How Prathyusha Ramanjaneyulu at Celonis Eliminated Dev Environment Overhead for 600 Engineers

#kubernetes #productivity #devops #docker

I recently spoke with Prathyusha Ramanjaneyulu, a Senior Software Engineer at Celonis. She owns the local development component of the organization's internal developer tooling and is responsible for maintaining high velocity for over 600 developers. The conversation was about a problem that comes up at nearly every large engineering org: how do you give hundreds of developers a way to test their code against a real environment without having them being slowed down by CI and staging deployments? She described environments that took weeks to set up, 3+ hours a week lost to VM maintenance, and teams blocked whenever someone pushed a bad change. This is a recap of that conversation. I'll share the approaches she was using, the issues she faced with those, and how mirrord helped her finally solve this problem.

The problems she told me are ones I think many engineers at large companies will relate to and can learn from.

The Nature of the Bottleneck at Scale

The engineering org she works with has around 600 developers building applications that have a microservices architecture and are deployed on Kubernetes. The nature of that setup means that when an engineer is working on a single service, their code doesn't run in isolation but it depends on a web of other services, databases, and queues. Testing even a small change means the service needs to interact with those dependencies in a way that reflects what actually happens in production.

What she had tried

Before landing on a solution that worked, she went through two approaches.

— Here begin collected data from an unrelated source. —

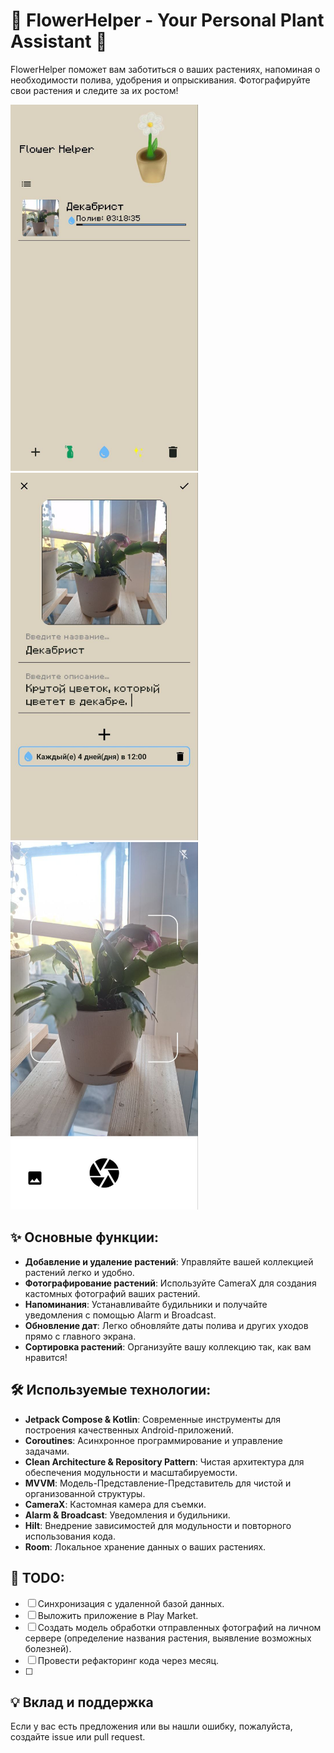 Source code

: # 🌸 FlowerHelper - Your Personal Plant Assistant 🌼

FlowerHelper поможет вам заботиться о ваших растениях, напоминая о необходимости полива, удобрения и опрыскивания. Фотографируйте свои растения и следите за их ростом!

<img src="/screenshots/main.jpg" alt="Main Screen" width="300"/>
<img src="/screenshots/add.jpg" alt="AddEdit Screen" width="300"/>
<img src="/screenshots/camera.jpg" alt="Camera Screen" width="300"/>

## ✨ Основные функции:
- **Добавление и удаление растений**: Управляйте вашей коллекцией растений легко и удобно.
- **Фотографирование растений**: Используйте CameraX для создания кастомных фотографий ваших растений.
- **Напоминания**: Устанавливайте будильники и получайте уведомления с помощью Alarm и Broadcast.
- **Обновление дат**: Легко обновляйте даты полива и других уходов прямо с главного экрана.
- **Сортировка растений**: Организуйте вашу коллекцию так, как вам нравится!

## 🛠 Используемые технологии:
- **Jetpack Compose & Kotlin**: Современные инструменты для построения качественных Android-приложений.
- **Coroutines**: Асинхронное программирование и управление задачами.
- **Clean Architecture & Repository Pattern**: Чистая архитектура для обеспечения модульности и масштабируемости.
- **MVVM**: Модель-Представление-Представитель для чистой и организованной структуры.
- **CameraX**: Кастомная камера для съемки.
- **Alarm & Broadcast**: Уведомления и будильники.
- **Hilt**: Внедрение зависимостей для модульности и повторного использования кода.
- **Room**: Локальное хранение данных о ваших растениях.

## 📅 TODO:
- [ ] Синхронизация с удаленной базой данных.
- [ ] Выложить приложение в Play Market.
- [ ] Создать модель обработки отправленных фотографий на личном сервере (определение названия растения, выявление возможных болезней).
- [ ] Провести рефакторинг кода через месяц.
- [ ] 

## 💡 Вклад и поддержка
Если у вас есть предложения или вы нашли ошибку, пожалуйста, создайте issue или pull request.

Approach 1: Run everything locally

Every engineer would clone, compile, and run all the services their code depended on locally, which in an org of that size meant a lot of repos and a lot of compute. And even after spending the time to do all that, the machines were so resource-constrained while running all of it that engineers couldn't do much else at the same time. And because each engineer was running services they hadn't written, they'd inevitably run into issues they had no context to debug. This led to them spending time on problems that had nothing to do with the code they were actually trying to test.

Approach 2: Shared VM + some local services

The second approach moved some services to a shared virtual machine (VM) while keeping others running locally. That got the initial environment setup time down from the weeks required by the all-local approach to roughly a day and a half, which was meaningful progress. But it introduced a different set of problems. Engineers were spending 3+ hours a week on VM maintenance and things like debugging connectivity issues. This was time that had nothing to do with writing code. And because the VM was shared, when one engineer's change broke something, everyone working against that environment was blocked until it was resolved. The bottleneck had moved, but it hadn't gone away.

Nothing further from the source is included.